«Валгаллы белое вино…» - [128]
Обобщая опыт использования Мандельштамом немецких литературно-музыкальных тем, хотелось бы отметить, что подавляющее большинство композиторов, музыка которых получила поэтическое осмысление в творчестве Мандельштама, были немцами и австрийцами. Поэтому вряд ли будет натяжкой утверждать, что музыка является в творчестве Мандельштама своего рода прерогативой немецкой культуры: не философия, а музыка: в философии Мандельштам не очень хорошо разбирался, о немецких философах знал понаслышке или в перетолкованиях символистов; недолгое время он увлекался лишь Бергсоном и эпизодически — русской религиозно-историософской мыслью.
Музыкоцентричный Мандельштам, как никто другой, ввел в русскую поэзию немецкую музыкальную тематику — Баха, Моцарта и, прежде всего, Шуберта. Но и здесь она присутствует не в «чистом виде», а сопрягаясь с другими культурно-историческими элементами европейской эстетики: «музыкальная стихия» немецкого романтизма перекликается с главной темой Мандельштама — поэзией поэзии: немецкая поэзия выступает искателем и носителем синтеза музыки и поэтического слова. Поэзия и музыка — количественно (и качественно) доминирующие стороны-ипостаси немецкой культуры. Их соединению посвящено стихотворение «В тот вечер не гудел стрельчатый лес органа…», которое в связи с этим можно назвать для немецкой темы переломным.

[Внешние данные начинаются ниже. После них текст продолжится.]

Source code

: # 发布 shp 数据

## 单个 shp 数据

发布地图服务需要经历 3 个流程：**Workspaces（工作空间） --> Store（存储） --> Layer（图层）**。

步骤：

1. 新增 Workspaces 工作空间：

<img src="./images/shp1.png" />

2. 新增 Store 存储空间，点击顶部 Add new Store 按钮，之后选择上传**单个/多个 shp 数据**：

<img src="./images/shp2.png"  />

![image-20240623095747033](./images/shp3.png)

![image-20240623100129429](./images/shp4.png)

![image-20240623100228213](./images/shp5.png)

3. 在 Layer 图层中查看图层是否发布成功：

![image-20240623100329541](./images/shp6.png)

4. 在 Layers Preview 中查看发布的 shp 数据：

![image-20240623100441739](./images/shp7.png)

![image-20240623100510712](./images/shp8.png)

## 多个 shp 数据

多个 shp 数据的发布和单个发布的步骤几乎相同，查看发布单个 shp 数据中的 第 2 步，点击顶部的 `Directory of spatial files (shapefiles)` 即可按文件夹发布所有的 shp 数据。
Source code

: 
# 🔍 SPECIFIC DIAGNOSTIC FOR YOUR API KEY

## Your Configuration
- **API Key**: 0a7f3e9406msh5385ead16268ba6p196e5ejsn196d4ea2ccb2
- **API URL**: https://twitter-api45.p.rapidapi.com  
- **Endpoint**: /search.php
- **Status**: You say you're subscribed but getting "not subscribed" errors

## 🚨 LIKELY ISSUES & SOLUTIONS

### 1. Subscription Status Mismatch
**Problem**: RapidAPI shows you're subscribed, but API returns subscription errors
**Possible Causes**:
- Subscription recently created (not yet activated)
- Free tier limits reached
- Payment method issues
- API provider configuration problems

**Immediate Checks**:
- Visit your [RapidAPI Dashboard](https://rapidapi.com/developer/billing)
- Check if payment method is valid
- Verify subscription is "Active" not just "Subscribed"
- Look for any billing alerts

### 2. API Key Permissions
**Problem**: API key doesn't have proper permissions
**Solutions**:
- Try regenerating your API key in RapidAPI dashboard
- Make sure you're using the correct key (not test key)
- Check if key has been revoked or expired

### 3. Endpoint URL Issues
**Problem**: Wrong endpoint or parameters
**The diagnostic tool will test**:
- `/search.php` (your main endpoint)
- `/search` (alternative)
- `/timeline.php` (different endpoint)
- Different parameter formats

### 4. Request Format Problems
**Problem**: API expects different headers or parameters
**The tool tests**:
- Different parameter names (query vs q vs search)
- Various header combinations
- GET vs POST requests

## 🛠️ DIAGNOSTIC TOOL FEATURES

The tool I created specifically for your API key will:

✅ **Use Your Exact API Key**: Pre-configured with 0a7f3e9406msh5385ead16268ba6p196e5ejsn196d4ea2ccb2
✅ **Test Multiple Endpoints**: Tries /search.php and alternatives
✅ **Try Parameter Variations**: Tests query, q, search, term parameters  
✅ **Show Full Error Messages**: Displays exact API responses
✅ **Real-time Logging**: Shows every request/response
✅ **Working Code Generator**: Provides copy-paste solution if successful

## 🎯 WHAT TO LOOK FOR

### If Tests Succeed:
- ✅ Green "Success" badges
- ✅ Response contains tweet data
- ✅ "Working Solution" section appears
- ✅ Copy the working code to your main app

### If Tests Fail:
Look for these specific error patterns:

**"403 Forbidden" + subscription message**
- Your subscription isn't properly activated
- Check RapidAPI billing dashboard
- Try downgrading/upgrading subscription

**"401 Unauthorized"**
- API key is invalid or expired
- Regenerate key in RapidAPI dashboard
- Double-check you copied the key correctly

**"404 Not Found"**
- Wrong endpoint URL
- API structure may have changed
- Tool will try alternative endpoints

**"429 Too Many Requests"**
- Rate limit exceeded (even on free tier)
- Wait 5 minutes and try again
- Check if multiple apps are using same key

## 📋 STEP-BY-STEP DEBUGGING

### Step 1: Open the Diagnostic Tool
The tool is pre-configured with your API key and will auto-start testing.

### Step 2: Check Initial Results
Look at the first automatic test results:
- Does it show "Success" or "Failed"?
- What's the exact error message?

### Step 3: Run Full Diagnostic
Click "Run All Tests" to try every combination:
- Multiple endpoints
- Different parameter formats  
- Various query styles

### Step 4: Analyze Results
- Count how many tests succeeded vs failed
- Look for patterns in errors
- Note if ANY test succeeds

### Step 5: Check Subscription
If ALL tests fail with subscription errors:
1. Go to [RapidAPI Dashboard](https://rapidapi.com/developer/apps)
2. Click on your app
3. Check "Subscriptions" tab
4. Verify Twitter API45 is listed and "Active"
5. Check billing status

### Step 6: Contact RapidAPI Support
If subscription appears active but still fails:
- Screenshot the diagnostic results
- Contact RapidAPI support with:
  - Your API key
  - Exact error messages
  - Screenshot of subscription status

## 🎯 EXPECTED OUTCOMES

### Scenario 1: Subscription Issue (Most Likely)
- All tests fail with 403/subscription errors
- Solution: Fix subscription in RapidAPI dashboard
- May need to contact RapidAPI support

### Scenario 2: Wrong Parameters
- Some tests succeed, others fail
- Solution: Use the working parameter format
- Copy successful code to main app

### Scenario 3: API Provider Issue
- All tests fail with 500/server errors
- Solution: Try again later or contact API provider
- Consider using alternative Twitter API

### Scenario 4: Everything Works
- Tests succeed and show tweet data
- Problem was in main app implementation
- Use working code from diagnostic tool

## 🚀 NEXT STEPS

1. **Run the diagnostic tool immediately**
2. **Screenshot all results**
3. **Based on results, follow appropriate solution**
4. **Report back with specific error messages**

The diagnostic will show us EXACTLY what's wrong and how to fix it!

Не будет преувеличением сказать, что, по крайней мере хронологически, немецкая литература входит в мир Мандельштама позже музыки, а точнее, через музыку. Песни Шуберта оказываются связующим звеном. С этого момента интерес Мандельштама к немецкой поэзии и музыке только нарастал. Если немецкие герои «Камня» — отступник Лютер, дионисийствующий Бетховен, протестантская эстетика Баха, актуальные политические события, то в стихах 1930-х годов немецкая тема практически «ограничивается» поэзией, музыкой и их синтетическими сплавами.
Проблема количественного и качественного преобладания музыкальных и метапоэтических мотивов в рамках немецкой темы напрямую связана с вопросом о стабильности немецкой темы в творчестве Мандельштама; этот вопрос частично соприкасается с уже разобранным вопросом наложений различных тематических комплексов. Так, образы Лютера, Баха или Моцарта можно назвать тематически нестабильными: они на протяжении времени кардинально меняют как свою функциональную окраску, так и оценку. Образ Шуберта, несмотря на динамически развивающуюся тематизацию, оказывается, в сравнении с вышеуказанными примерами, стабильным. В этом смысле образ Шуберта представляет собой переход к стабильным фигурам немецкой литературной темы, главная из которых — Гете.
4. Вместо заключения
4.1. К вопросу о генезисе формулы «тоска по мировой культуре»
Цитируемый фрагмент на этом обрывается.